SUPPLIED ENTRIES
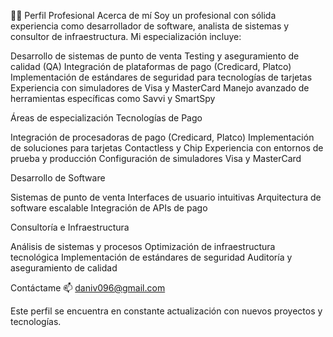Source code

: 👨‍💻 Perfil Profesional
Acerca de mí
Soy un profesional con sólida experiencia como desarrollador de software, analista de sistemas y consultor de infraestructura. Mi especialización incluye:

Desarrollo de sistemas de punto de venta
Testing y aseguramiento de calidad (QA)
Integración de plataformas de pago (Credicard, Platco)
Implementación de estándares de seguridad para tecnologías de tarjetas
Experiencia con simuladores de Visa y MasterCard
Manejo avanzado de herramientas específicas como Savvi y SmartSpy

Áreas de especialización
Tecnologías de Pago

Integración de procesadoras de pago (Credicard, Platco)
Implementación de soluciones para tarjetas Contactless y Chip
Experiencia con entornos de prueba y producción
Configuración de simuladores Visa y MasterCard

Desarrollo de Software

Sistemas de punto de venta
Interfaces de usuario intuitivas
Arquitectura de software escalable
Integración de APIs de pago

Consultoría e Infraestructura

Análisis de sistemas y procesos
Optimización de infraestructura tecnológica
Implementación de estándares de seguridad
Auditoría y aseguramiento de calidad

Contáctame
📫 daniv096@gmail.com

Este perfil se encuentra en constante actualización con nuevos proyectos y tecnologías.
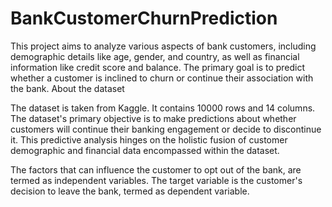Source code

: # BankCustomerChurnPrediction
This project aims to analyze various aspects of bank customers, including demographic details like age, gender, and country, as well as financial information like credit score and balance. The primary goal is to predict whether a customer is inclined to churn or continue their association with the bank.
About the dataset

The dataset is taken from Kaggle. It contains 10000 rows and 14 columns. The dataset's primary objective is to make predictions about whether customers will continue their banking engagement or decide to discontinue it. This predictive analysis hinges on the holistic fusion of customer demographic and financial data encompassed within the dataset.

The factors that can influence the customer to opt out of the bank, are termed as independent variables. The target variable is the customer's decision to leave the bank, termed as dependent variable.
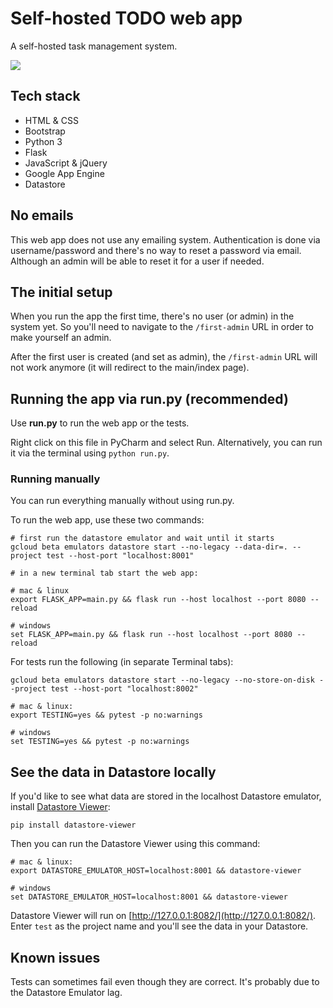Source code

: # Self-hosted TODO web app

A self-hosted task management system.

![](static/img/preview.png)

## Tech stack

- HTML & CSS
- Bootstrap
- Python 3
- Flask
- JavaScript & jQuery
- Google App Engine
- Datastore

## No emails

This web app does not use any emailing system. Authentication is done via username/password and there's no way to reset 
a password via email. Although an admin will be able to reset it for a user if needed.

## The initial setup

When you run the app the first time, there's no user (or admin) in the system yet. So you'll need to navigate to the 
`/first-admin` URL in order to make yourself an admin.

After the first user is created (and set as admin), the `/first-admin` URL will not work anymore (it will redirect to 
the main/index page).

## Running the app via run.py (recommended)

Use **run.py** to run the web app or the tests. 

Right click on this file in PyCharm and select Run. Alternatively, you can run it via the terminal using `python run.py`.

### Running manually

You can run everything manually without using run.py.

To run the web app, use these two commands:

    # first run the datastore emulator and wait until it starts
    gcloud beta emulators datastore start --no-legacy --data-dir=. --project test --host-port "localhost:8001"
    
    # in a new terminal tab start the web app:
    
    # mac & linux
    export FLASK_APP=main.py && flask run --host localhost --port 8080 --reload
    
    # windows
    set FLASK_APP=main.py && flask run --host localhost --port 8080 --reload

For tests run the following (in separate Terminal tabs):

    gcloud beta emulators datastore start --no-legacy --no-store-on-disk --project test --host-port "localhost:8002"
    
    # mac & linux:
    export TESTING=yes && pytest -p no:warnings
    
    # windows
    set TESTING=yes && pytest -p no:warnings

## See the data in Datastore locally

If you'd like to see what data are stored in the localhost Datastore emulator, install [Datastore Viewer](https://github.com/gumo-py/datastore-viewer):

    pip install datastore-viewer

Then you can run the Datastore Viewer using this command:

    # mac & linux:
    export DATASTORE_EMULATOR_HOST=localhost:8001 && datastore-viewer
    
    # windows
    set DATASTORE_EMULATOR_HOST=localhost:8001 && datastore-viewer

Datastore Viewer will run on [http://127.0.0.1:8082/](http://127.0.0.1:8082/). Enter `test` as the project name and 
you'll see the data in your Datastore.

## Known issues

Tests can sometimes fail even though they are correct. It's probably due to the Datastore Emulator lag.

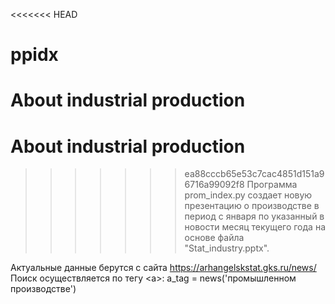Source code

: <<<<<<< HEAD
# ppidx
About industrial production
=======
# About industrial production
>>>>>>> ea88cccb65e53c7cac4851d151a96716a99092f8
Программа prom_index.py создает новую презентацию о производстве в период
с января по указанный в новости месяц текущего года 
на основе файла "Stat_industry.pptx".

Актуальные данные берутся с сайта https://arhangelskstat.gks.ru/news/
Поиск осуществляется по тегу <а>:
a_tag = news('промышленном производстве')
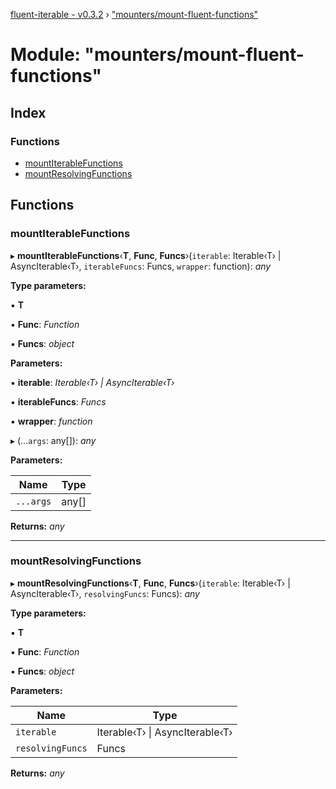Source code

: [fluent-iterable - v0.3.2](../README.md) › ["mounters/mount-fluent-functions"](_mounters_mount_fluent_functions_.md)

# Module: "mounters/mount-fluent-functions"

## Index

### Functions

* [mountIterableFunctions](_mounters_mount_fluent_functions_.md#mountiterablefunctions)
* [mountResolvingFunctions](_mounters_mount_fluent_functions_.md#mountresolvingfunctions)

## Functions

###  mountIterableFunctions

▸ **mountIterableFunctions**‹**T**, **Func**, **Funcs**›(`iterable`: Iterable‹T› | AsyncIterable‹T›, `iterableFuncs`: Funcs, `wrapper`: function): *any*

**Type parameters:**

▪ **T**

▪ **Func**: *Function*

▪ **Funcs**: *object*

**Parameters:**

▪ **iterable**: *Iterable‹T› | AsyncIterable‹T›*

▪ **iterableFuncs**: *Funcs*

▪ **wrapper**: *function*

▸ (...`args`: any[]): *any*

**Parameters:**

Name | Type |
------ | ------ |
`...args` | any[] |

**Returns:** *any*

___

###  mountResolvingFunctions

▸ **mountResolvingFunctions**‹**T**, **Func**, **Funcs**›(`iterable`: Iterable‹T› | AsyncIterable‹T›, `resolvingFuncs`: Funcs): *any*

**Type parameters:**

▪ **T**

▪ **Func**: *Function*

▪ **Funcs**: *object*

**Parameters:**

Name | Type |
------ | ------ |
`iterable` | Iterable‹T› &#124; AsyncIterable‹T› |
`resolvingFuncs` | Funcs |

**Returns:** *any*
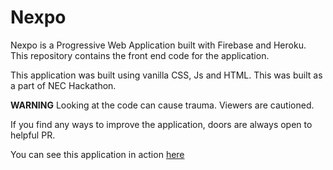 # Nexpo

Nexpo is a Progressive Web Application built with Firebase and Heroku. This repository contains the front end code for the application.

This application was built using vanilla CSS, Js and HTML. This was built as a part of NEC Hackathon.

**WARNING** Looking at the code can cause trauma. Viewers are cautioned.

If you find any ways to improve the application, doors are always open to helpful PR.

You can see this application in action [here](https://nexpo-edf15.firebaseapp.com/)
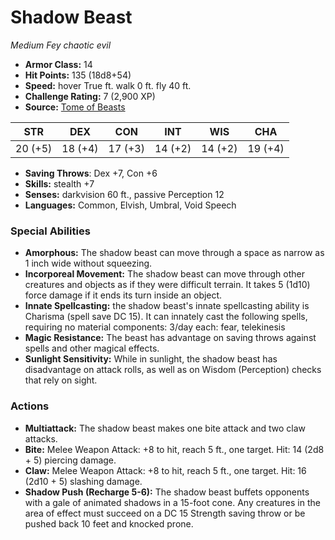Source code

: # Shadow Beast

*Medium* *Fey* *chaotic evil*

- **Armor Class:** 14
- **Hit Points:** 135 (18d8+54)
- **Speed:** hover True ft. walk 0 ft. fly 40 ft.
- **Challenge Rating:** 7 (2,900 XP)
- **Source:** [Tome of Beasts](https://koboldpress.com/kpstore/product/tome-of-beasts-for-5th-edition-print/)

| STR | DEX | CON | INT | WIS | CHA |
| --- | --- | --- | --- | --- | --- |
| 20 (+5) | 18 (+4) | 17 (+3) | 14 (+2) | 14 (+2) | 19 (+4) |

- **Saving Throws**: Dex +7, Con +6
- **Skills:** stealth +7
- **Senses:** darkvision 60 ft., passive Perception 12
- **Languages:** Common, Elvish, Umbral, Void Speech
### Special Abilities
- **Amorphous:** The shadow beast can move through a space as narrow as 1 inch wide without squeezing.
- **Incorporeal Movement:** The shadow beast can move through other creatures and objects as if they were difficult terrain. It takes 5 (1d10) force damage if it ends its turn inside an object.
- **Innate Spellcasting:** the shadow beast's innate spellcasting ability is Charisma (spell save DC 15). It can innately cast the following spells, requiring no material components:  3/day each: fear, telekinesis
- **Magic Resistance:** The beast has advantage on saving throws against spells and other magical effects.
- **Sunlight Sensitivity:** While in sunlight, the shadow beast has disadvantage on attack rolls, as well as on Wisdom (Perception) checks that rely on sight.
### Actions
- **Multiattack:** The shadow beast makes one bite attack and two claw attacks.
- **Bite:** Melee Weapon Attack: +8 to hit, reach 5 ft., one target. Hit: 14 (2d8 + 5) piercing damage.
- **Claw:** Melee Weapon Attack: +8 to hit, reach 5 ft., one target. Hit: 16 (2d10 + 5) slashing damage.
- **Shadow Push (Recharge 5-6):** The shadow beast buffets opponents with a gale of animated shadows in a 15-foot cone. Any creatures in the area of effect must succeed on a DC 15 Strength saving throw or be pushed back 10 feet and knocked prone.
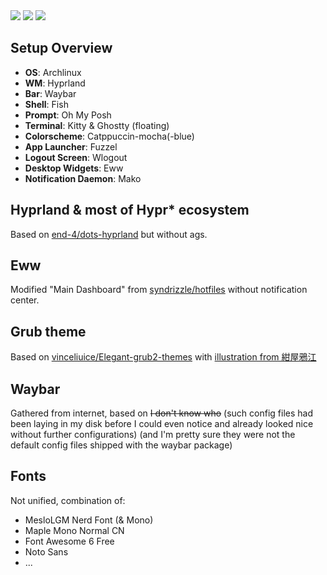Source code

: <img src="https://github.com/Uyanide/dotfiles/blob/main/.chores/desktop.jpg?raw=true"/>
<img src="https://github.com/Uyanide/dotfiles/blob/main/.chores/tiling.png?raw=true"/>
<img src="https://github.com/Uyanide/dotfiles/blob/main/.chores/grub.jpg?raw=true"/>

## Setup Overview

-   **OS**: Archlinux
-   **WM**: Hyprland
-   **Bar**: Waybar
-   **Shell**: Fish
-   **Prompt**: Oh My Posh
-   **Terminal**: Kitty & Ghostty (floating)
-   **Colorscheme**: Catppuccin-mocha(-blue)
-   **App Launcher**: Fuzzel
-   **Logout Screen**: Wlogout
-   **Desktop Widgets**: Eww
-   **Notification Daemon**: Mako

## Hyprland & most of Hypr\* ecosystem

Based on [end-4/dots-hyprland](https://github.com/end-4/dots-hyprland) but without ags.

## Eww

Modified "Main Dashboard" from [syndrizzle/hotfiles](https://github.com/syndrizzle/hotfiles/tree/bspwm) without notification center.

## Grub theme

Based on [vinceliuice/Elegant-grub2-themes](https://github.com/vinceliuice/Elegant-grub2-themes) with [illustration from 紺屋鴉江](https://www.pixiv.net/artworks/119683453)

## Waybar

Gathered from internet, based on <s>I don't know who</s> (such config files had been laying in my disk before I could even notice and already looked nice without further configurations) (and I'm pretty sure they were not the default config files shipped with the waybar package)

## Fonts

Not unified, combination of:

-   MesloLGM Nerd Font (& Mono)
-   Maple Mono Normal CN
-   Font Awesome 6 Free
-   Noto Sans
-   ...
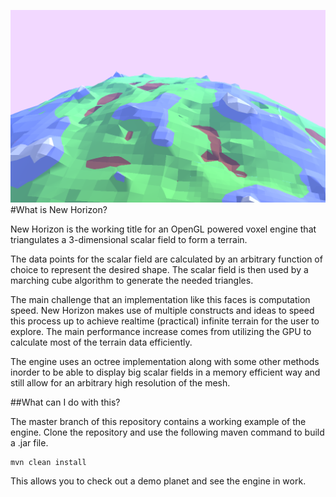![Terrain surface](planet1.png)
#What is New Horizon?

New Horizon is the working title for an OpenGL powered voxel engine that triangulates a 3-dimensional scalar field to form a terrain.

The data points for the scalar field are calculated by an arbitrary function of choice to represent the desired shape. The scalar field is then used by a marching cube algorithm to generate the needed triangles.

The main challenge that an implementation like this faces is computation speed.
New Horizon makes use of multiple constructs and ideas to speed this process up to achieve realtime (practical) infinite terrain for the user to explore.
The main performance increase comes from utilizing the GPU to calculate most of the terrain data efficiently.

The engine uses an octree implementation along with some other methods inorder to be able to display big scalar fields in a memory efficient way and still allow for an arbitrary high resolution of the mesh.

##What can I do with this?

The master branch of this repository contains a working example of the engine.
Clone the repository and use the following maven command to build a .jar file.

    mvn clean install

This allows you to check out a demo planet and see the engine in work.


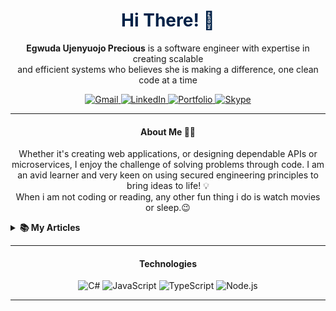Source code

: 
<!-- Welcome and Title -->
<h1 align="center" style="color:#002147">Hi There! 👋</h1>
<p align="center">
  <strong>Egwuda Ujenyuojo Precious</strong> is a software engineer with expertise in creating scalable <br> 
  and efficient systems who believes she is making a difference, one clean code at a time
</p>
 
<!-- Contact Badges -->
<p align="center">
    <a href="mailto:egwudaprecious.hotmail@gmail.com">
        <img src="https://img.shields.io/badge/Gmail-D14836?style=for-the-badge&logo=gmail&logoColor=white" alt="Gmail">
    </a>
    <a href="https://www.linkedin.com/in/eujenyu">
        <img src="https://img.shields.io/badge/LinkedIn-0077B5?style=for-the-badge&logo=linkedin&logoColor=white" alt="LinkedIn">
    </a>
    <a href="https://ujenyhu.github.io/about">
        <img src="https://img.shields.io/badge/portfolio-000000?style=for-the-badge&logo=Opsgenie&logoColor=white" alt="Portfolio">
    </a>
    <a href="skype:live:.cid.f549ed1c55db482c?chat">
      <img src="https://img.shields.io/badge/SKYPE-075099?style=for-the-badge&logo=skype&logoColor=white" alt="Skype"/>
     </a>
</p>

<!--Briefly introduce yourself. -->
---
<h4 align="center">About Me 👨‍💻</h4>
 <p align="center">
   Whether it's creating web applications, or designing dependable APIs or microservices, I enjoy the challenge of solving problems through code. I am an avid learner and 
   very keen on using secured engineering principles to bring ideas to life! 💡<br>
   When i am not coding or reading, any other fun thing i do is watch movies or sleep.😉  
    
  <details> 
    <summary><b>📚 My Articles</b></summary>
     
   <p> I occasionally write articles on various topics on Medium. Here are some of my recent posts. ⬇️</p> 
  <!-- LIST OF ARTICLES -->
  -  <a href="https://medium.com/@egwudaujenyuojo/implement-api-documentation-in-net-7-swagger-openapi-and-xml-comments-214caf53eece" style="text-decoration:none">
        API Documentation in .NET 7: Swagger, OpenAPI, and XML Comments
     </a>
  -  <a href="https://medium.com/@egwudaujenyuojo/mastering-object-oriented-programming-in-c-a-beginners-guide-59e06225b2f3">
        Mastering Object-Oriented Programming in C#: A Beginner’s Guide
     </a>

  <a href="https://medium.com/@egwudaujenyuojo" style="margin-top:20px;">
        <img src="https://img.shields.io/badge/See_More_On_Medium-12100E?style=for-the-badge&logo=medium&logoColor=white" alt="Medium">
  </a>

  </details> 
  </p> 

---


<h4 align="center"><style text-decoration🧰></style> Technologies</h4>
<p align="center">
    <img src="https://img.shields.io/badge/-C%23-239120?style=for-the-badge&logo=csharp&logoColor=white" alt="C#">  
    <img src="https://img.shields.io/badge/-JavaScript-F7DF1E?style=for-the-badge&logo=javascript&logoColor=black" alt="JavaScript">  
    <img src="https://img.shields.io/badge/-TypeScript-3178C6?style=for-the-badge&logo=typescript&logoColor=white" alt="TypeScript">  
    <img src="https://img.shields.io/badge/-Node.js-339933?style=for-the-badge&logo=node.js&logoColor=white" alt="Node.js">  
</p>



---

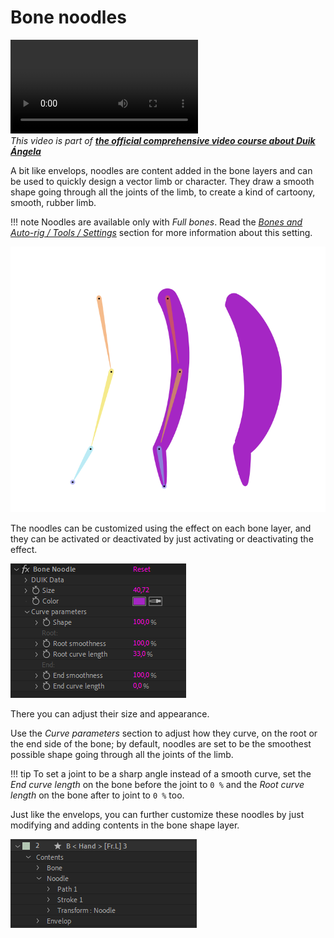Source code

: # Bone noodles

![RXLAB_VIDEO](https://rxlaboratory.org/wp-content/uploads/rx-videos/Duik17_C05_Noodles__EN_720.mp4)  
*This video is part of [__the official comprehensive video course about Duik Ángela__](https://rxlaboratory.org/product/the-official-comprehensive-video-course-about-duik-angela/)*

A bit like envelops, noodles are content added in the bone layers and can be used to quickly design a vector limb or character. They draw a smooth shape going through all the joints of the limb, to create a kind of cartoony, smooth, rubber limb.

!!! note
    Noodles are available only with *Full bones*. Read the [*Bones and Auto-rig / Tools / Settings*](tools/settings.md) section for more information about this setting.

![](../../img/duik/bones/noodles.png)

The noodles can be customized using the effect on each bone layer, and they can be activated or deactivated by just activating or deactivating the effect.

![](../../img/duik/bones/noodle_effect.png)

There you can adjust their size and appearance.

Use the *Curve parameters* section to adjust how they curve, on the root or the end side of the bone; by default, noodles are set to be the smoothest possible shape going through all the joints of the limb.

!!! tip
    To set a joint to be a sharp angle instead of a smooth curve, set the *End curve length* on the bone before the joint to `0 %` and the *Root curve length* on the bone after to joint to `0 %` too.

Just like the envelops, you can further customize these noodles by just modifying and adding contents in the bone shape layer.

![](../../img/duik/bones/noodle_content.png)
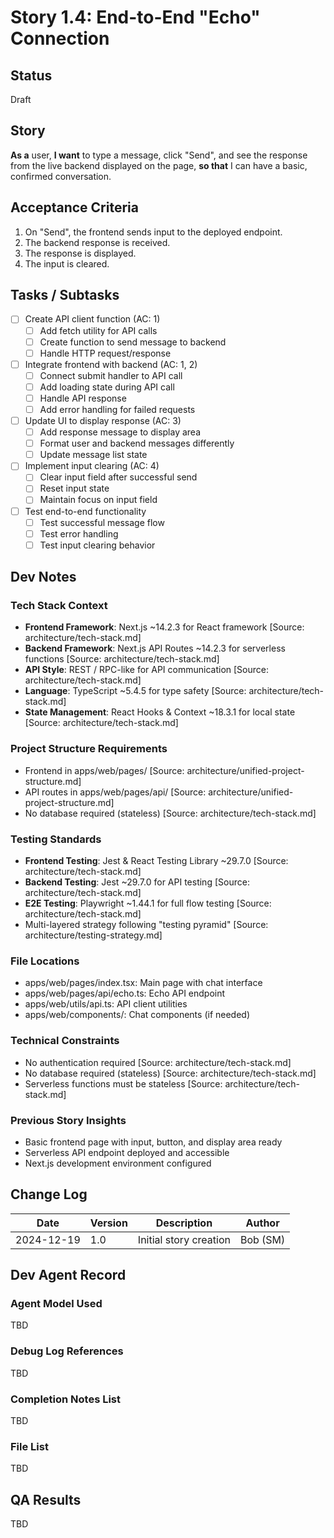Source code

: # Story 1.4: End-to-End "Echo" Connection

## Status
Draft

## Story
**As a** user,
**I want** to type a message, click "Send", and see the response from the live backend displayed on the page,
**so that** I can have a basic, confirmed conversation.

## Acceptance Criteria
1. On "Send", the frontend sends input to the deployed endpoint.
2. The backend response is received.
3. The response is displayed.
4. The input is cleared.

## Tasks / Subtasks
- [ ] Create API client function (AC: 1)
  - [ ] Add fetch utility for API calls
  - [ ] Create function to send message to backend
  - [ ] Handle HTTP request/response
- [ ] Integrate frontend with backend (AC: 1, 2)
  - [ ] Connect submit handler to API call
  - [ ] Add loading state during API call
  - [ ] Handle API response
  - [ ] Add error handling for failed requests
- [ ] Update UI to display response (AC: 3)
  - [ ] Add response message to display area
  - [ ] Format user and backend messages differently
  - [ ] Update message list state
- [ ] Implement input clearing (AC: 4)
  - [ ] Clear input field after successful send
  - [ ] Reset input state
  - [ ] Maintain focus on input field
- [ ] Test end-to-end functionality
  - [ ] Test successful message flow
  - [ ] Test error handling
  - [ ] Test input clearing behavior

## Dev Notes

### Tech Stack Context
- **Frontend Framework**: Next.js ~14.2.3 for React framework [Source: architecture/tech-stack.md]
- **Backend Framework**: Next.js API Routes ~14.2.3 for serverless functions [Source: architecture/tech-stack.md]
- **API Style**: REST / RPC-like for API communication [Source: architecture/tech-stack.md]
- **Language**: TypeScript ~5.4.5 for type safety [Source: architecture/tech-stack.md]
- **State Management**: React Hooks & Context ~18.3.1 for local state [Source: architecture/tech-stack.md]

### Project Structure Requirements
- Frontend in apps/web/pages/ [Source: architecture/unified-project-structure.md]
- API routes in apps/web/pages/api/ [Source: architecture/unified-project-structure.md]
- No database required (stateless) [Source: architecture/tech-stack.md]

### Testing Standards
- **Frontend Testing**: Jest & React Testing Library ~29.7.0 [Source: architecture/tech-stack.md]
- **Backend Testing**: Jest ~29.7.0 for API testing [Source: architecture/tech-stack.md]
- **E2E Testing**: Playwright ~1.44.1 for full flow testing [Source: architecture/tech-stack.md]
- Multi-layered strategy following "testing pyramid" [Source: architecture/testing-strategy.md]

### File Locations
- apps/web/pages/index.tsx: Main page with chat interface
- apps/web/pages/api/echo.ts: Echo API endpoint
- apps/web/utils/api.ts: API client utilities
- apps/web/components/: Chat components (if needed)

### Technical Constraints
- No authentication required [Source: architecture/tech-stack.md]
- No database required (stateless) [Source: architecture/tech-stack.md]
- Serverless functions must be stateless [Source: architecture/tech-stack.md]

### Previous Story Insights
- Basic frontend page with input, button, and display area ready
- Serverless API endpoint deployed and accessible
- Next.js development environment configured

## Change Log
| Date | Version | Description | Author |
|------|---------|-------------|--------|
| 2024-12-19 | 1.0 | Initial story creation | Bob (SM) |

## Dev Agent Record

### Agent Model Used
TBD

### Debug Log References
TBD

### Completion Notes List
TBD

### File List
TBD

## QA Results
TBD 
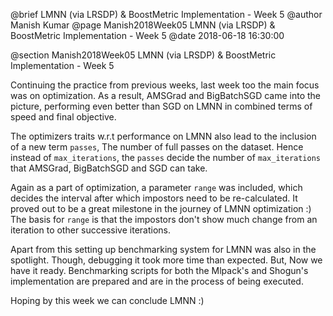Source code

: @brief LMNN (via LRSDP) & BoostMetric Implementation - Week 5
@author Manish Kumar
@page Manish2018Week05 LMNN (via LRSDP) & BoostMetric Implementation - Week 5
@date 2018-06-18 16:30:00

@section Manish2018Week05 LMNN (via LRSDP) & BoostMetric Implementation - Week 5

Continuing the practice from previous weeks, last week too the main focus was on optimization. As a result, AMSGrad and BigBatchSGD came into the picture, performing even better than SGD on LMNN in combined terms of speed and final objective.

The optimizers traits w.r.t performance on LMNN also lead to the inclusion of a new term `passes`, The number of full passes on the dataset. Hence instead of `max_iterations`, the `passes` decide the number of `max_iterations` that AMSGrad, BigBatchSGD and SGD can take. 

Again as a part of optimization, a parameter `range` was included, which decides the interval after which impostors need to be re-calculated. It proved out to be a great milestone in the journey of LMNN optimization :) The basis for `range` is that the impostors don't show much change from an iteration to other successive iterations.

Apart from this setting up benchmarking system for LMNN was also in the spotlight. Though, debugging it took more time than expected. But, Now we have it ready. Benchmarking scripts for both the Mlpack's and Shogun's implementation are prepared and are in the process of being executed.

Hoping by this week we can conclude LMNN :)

EXERCISE
Begin at the line that has "Desarrollo de sistemas de punto de venta" in the entries above; stop after the line that has "Experiencia con entornos". Transcribe exactly those lines and no others.

RESPONSE
Desarrollo de sistemas de punto de venta
Testing y aseguramiento de calidad (QA)
Integración de plataformas de pago (Credicard, Platco)
Implementación de estándares de seguridad para tecnologías de tarjetas
Experiencia con simuladores de Visa y MasterCard
Manejo avanzado de herramientas específicas como Savvi y SmartSpy

Áreas de especialización
Tecnologías de Pago

Integración de procesadoras de pago (Credicard, Platco)
Implementación de soluciones para tarjetas Contactless y Chip
Experiencia con entornos de prueba y producción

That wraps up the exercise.